Etnus TotalView for US DOE's 30 Tflop/s system

Framingham 02 October 2000 Etnus' TotalView debugger/analyzer was selected for use in the U.S. Department of Energy's (DOE) National Nuclear Security Administrations (NNSA) 30 tflop/s supercomputer to be built by Compaq.

The Q-supercomputer the next planned addition to the Accelerated Strategic Computing Initiative (ASCI) within NNSA's Stockpile Stewardship Program, which uses an integrated program of surveillance, experiments, non-nuclear tests, archived data, modeling and simulation to assess and certify the safety, security and reliability of nuclear weapons without underground nuclear testing.

Since 1997, TotalView has been used by ASCI in their multi-thousand processor systems.

Able to scale beyond the capabilities of any other debugger and run on all major platforms, Total View is used to debug applications that range from modeling nuclear interactions to simulating oil reservoirs, executing sophisticated econometric analysis, and creating leading edge internet applications.

"Terascale compute platforms are in themselves not sufficient to meet the needs of the DOE ASCI program. Complex application codes must be developed, debugged, tuned, and executed with high performance at a scale never before attempted," explains Jeff Brown, Problem Solving Environment Project Leader with the DOE Los Alamos National Laboratory. "The TotalView debugger has become an indispensable code development tool for developing complex code needing for ASCI projects."

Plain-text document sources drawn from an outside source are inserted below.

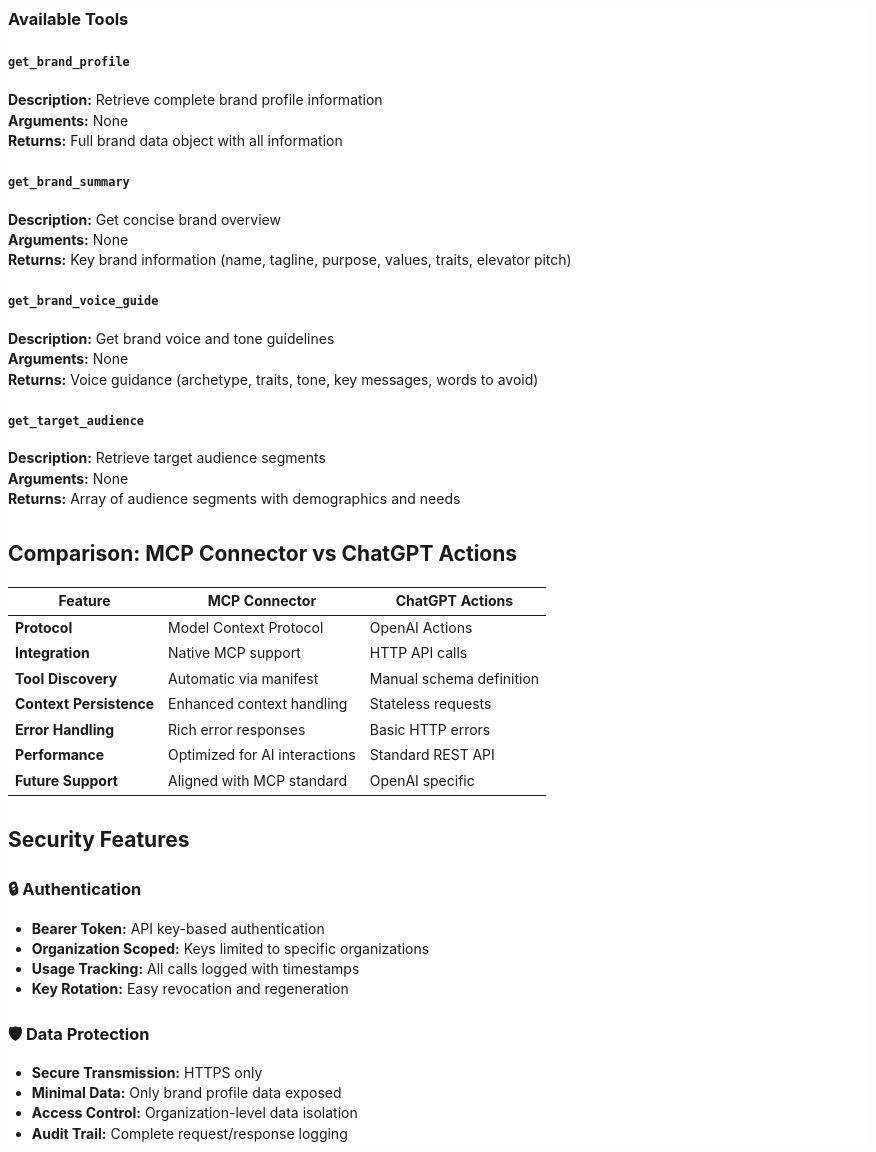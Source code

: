 ### Available Tools

#### `get_brand_profile`
**Description:** Retrieve complete brand profile information  
**Arguments:** None  
**Returns:** Full brand data object with all information

#### `get_brand_summary`
**Description:** Get concise brand overview  
**Arguments:** None  
**Returns:** Key brand information (name, tagline, purpose, values, traits, elevator pitch)

#### `get_brand_voice_guide`
**Description:** Get brand voice and tone guidelines  
**Arguments:** None  
**Returns:** Voice guidance (archetype, traits, tone, key messages, words to avoid)

#### `get_target_audience`
**Description:** Retrieve target audience segments  
**Arguments:** None  
**Returns:** Array of audience segments with demographics and needs

## Comparison: MCP Connector vs ChatGPT Actions

| Feature | MCP Connector | ChatGPT Actions |
|---------|---------------|-----------------|
| **Protocol** | Model Context Protocol | OpenAI Actions |
| **Integration** | Native MCP support | HTTP API calls |
| **Tool Discovery** | Automatic via manifest | Manual schema definition |
| **Context Persistence** | Enhanced context handling | Stateless requests |
| **Error Handling** | Rich error responses | Basic HTTP errors |
| **Performance** | Optimized for AI interactions | Standard REST API |
| **Future Support** | Aligned with MCP standard | OpenAI specific |

## Security Features

### 🔒 **Authentication**
- **Bearer Token:** API key-based authentication
- **Organization Scoped:** Keys limited to specific organizations
- **Usage Tracking:** All calls logged with timestamps
- **Key Rotation:** Easy revocation and regeneration

### 🛡️ **Data Protection**
- **Secure Transmission:** HTTPS only
- **Minimal Data:** Only brand profile data exposed
- **Access Control:** Organization-level data isolation
- **Audit Trail:** Complete request/response logging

TotalView is a multiprocess, multithread application debugger/analyzer that supports Fortran, C and C++ languages along with the major parallel programming paradigms including MPI, threads, and OpenMP. GUI-based, it shortens development time via an easy-to-learn and easy-to-use "select-and-dive" approach. It enables developers to unravel and control multiple threads and processes running on single or multiple processor systems.